Many big names have shifted their incorporation offshore outright, most often to Bermuda: Ingersoll-Rand (saves at least $40 million annually); Cooper Industries; Foster Wheeler; and the already-notorious Tyco Industries (saves $400 million a year) are among them. Latecomer Stanley Works, the toolmaking firm, generated enormous unfavorable publicity when it tried to incorporate in Bermuda, triggering challenges from workers, investors and the state of Connecticut. Stanley had already cast aside some 90% of its 5,000-member blue-collar workforce in New Britain, Conn. in favor of sites like Mexico and China.

Meanwhile, DaimlerChrysler, GE, GM, AlliedSignal, RJ Reynolds, Caterpillar, and other Fortune 500 corporations had been enjoying the fruits of the "foreign sales corporation" loophole that allowed them to funnel the paperwork on their exports through tax-haven subsidiaries. But European corporations recently forced the World Trade Organization to put an end to this "uncompetitive" subsidy. The FSC loophole alone has cost US taxpayers $5 billion a year. according to Citizens for Tax Justice.

The next step in investor-rights globalization. First, corporations abandoned unionized workers for neo-slave labor in low-wage, high-repression nations. In an earlier time, executives like Henry Ford would have worried that if you laid off workers, you also laid off consumers.

However, Corporate America now has a better idea than Ford's: any stagnation of domestic buying power can pretty well be covered by selling products to elites across the globe. Even nations like Brazil, Mexico, and India have tens of millions of prosperous consumers.

So, corporate leaders finally wondered, why pay domestic taxes when they can be evaded so easily? While federal US taxes have long been declining -- they provided 25% of federal revenues in 1960 compared to a mere 7% now, the use of tax-haven loopholes further hollows out the burden.
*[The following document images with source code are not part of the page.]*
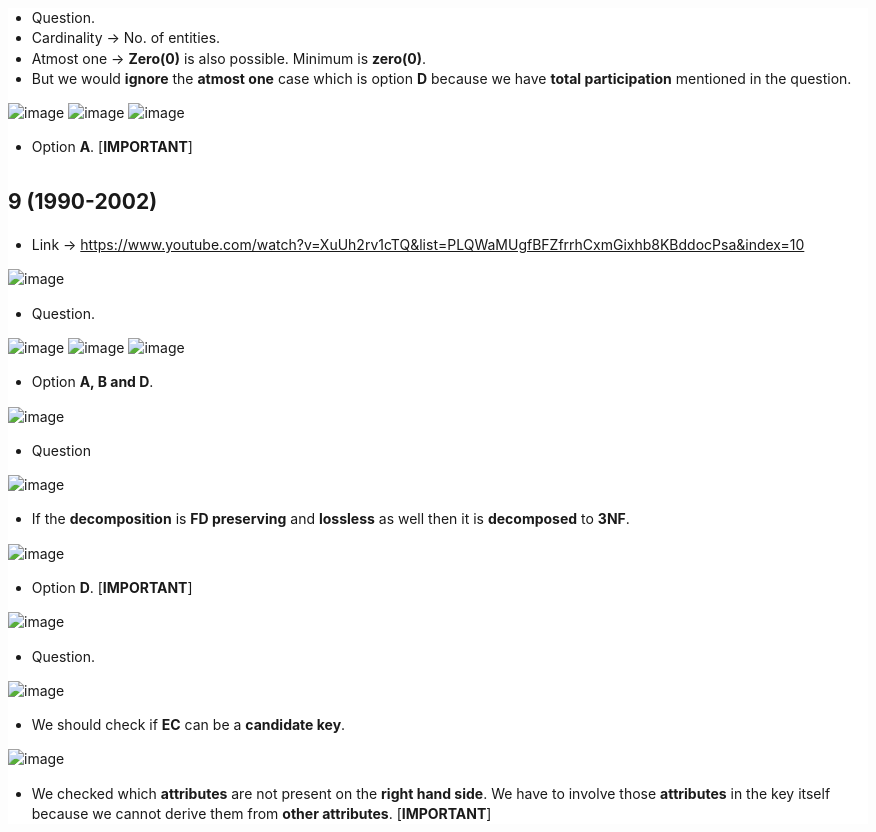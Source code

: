 * Question.
* Cardinality -> No. of entities.
* Atmost one -> **Zero(0)** is also possible. Minimum is **zero(0)**.
* But we would **ignore** the **atmost one** case which is option **D** because we have **total participation** mentioned in the question.

![image](https://github.com/arghanath007/Data-Structure-and-Algorithms/assets/54589605/2b85b10f-20bc-4cd5-af10-c7f3cb234c77)
![image](https://github.com/arghanath007/Data-Structure-and-Algorithms/assets/54589605/580827a0-0f0c-46a2-9e19-fa6d0d0a63cd)
![image](https://github.com/arghanath007/Data-Structure-and-Algorithms/assets/54589605/b6b1c502-5231-428b-afb8-93ddb88d6646)

* Option **A**. [**IMPORTANT**]

## 9 (1990-2002)

* Link -> https://www.youtube.com/watch?v=XuUh2rv1cTQ&list=PLQWaMUgfBFZfrrhCxmGixhb8KBddocPsa&index=10

![image](https://github.com/arghanath007/Data-Structure-and-Algorithms/assets/54589605/d359ccd1-10cc-48d0-ba53-c1bfc3e25cf5)

* Question.

![image](https://github.com/arghanath007/Data-Structure-and-Algorithms/assets/54589605/879e01c0-5854-49f9-8c8b-8a56eed4ff04)
![image](https://github.com/arghanath007/Data-Structure-and-Algorithms/assets/54589605/cb92007c-8dc6-4f18-a4fb-044db0452922)
![image](https://github.com/arghanath007/Data-Structure-and-Algorithms/assets/54589605/e1c77152-cc74-489b-9b4e-c40cbfbe7ab1)

* Option **A, B and D**.

![image](https://github.com/arghanath007/Data-Structure-and-Algorithms/assets/54589605/02b71419-8804-4090-858c-21923cca3344)

* Question

![image](https://github.com/arghanath007/Data-Structure-and-Algorithms/assets/54589605/2caa5bfe-2e3b-40a2-8012-e859f999bb48)

* If the **decomposition** is **FD preserving** and **lossless** as well then it is **decomposed** to **3NF**.

![image](https://github.com/arghanath007/Data-Structure-and-Algorithms/assets/54589605/e45fa23f-5f8a-46d4-abce-9c5d36e75ef2)

* Option **D**. [**IMPORTANT**]

![image](https://github.com/arghanath007/Data-Structure-and-Algorithms/assets/54589605/4784866f-fd7a-4b52-a59d-71b9a971dffd)

* Question.

![image](https://github.com/arghanath007/Data-Structure-and-Algorithms/assets/54589605/82f752ca-6280-4368-b88f-231854477b29)

* We should check if **EC** can be a **candidate key**.

![image](https://github.com/arghanath007/Data-Structure-and-Algorithms/assets/54589605/8bec15e7-34ee-4bfd-8ed8-9f579b7fd38b)

* We checked which **attributes** are not present on the **right hand side**. We have to involve those **attributes** in the key itself because we cannot derive them from **other attributes**. [**IMPORTANT**]

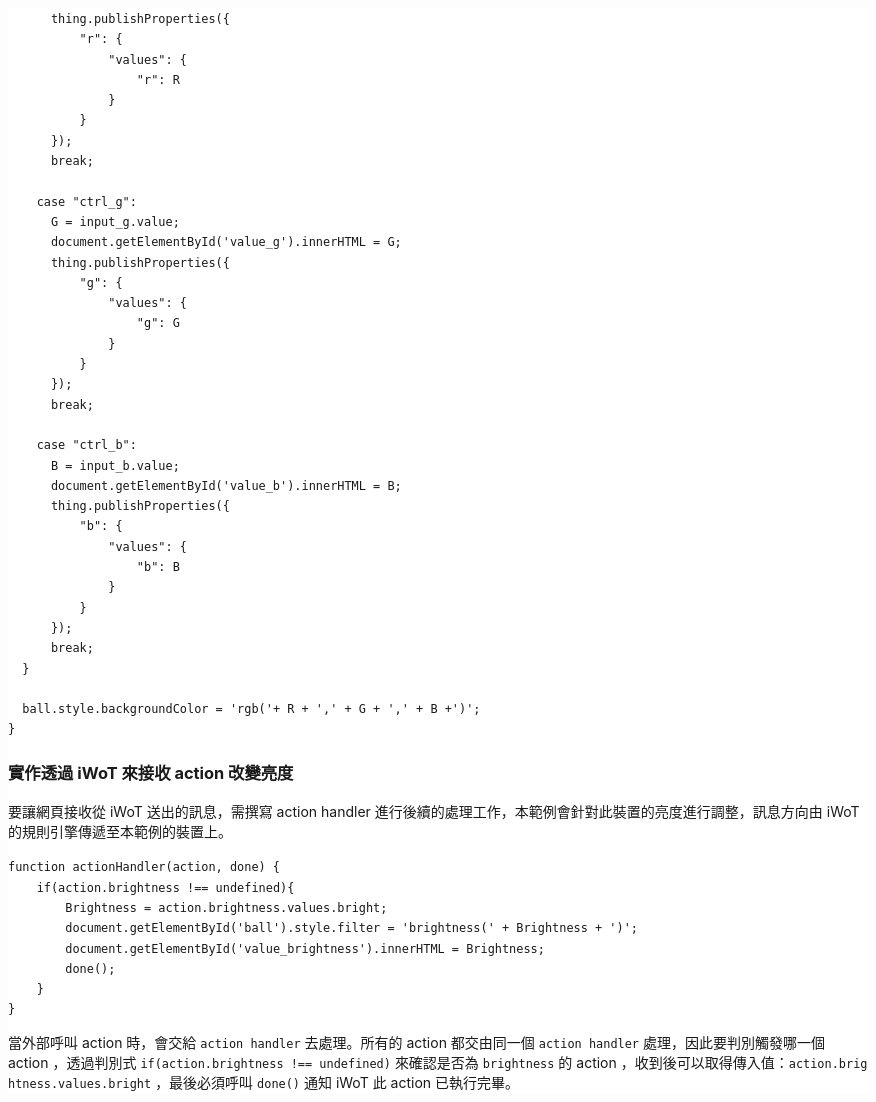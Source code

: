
 ```
      thing.publishProperties({
          "r": {
              "values": {
                  "r": R
              }
          }
      });
      break;

    case "ctrl_g":
      G = input_g.value;
      document.getElementById('value_g').innerHTML = G;
      thing.publishProperties({
          "g": {
              "values": {
                  "g": G
              }
          }
      });
      break;

    case "ctrl_b":
      B = input_b.value;
      document.getElementById('value_b').innerHTML = B;
      thing.publishProperties({
          "b": {
              "values": {
                  "b": B
              }
          }
      });
      break;
  }

  ball.style.backgroundColor = 'rgb('+ R + ',' + G + ',' + B +')';
}
```
### 實作透過 iWoT 來接收 action 改變亮度

要讓網頁接收從 iWoT 送出的訊息，需撰寫 action handler 進行後續的處理工作，本範例會針對此裝置的亮度進行調整，訊息方向由 iWoT 的規則引擎傳遞至本範例的裝置上。
```
function actionHandler(action, done) {
    if(action.brightness !== undefined){
        Brightness = action.brightness.values.bright;
        document.getElementById('ball').style.filter = 'brightness(' + Brightness + ')';    
        document.getElementById('value_brightness').innerHTML = Brightness;
        done();
    }
}
```
當外部呼叫 action 時，會交給 `action handler` 去處理。所有的 action 都交由同一個 `action handler` 處理，因此要判別觸發哪一個 action ，透過判別式 `if(action.brightness !== undefined)` 來確認是否為 `brightness` 的 action ，收到後可以取得傳入值：`action.brightness.values.bright` ，最後必須呼叫 `done()` 通知 iWoT 此 action 已執行完畢。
Homeland defenders defend shifting money from Homeland

Costly though it may be, the war on terrorism apparently doesn't demand a contribution from the tycoon sector, unlike past wars that actually drove up individual taxes to 91% on the richest Americans. "Low taxes uber alles" became the rallying cry of outgoing Treasury Secretary Paul O'Neill, Rep. Dick Armey and a coterie of extreme free-market fundamentalists at the Heritage Foundation. They have thus far fended off congressional, OECD, efforts to tamper with the tax havens.
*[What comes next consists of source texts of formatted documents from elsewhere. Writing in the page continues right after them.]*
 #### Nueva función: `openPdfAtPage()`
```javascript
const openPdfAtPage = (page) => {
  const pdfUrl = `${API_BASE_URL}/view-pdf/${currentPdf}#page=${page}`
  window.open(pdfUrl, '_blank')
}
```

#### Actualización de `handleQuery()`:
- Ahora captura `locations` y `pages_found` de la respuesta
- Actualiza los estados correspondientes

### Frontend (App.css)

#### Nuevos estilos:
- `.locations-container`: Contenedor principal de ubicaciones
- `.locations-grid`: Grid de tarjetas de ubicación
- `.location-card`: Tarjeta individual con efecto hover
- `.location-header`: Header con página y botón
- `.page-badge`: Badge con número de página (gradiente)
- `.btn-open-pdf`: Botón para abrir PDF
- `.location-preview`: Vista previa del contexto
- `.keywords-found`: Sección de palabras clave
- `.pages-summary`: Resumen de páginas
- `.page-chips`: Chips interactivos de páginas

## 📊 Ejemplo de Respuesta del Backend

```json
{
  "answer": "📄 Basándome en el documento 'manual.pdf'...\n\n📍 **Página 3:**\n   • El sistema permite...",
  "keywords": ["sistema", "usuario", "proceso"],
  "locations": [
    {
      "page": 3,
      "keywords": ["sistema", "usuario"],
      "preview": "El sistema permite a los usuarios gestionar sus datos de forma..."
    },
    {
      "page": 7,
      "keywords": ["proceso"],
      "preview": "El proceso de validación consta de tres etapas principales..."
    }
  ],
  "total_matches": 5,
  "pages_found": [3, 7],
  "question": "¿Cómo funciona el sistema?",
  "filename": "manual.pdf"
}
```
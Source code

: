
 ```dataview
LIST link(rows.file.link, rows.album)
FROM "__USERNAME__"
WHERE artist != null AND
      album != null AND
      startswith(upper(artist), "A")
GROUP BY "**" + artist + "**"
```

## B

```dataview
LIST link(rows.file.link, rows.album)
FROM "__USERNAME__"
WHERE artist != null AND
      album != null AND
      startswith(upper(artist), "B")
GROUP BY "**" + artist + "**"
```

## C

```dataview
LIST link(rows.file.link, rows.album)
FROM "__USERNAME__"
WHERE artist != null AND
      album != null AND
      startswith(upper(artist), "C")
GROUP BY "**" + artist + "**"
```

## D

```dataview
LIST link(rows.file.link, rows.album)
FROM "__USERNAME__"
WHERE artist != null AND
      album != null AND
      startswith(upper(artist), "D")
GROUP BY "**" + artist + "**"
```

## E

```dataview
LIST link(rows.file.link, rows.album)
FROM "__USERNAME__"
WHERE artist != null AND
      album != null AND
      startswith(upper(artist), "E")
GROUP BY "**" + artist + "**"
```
The right of the super-rich and corporations to exploit tax is portrayed as heroically defending one's family from the confiscatory intrusions of the taxman into the family homestead. Most grotesquely, Daniel Mitchell of Heritage has actually compared the moral courage of tax evaders to that of Rosa Parks when she refused to step to the back of the bus.

The most recent stage of this selfless crusade to preserve tax havens: After grudgingly agreeing to dump a provision that would allow tax-haven-based corporations to bid for "Homeland Security" contracts, the House Republicans secretly re-inserted the vital language, thereby infuriating some moderate Senate Republicans who felt duped. But the new provision remained part of the Homeland Security Law signed by President Bush Nov. 25.

However, Americans insecure about their economic futures need not worry, say those defending the abandonment of America, its workers, and communities.

The corporate secessionists leave us with this comforting insight provided by a Stanley Works executive: "Wealth still comes home back to the country (the US) in the form of dividends to shareholders, who are mostly Americans."

Roger Bybee is a Milwaukee-based writer and activist.